§ TASK DIRECTIONS: If a line of the records holds the word "Rampe", copy it out.

§ STORED DATA:
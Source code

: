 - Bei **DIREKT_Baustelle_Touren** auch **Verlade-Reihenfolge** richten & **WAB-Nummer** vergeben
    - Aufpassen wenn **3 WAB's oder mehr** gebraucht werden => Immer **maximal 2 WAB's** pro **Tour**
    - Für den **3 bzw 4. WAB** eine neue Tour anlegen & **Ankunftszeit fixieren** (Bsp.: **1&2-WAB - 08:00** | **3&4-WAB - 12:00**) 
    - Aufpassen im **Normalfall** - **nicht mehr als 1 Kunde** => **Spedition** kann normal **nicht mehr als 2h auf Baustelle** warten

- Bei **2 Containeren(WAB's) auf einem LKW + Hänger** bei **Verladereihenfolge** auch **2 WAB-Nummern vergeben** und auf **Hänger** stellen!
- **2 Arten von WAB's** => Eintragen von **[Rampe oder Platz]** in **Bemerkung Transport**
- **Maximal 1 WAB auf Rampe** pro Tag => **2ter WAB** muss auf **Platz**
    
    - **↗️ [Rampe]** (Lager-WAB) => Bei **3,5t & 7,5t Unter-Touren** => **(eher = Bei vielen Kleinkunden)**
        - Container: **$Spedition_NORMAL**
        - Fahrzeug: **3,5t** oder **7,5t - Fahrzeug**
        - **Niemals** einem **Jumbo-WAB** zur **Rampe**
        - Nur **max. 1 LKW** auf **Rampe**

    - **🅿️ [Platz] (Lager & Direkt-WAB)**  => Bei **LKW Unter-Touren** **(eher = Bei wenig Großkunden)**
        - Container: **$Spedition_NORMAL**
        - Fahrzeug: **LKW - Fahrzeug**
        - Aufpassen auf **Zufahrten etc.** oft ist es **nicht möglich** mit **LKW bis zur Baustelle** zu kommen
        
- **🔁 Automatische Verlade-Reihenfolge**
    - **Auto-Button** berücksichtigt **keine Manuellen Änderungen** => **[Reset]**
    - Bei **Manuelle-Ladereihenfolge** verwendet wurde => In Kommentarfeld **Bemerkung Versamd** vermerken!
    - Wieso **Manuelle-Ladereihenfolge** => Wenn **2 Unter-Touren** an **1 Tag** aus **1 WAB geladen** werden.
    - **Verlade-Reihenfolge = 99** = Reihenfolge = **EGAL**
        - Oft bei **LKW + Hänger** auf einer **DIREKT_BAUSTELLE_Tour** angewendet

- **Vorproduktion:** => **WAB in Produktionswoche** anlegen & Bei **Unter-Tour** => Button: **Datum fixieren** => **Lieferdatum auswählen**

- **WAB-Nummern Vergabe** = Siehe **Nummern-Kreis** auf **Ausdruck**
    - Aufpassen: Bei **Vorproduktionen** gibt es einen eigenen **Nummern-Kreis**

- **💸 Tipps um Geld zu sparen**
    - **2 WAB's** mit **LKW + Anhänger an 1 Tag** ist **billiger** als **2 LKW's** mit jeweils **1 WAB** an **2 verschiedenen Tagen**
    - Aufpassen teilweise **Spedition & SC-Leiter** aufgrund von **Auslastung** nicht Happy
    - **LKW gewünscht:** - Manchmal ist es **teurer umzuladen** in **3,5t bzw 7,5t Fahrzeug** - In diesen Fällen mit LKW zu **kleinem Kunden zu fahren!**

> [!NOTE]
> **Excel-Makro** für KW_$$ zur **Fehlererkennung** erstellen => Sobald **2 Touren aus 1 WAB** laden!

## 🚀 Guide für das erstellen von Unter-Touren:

§ RESPONSE TO THIS EXERCISE:
- **2 Arten von WAB's** => Eintragen von **[Rampe oder Platz]** in **Bemerkung Transport**
- **Maximal 1 WAB auf Rampe** pro Tag => **2ter WAB** muss auf **Platz**
    - **↗️ [Rampe]** (Lager-WAB) => Bei **3,5t & 7,5t Unter-Touren** => **(eher = Bei vielen Kleinkunden)**
        - **Niemals** einem **Jumbo-WAB** zur **Rampe**
        - Nur **max. 1 LKW** auf **Rampe**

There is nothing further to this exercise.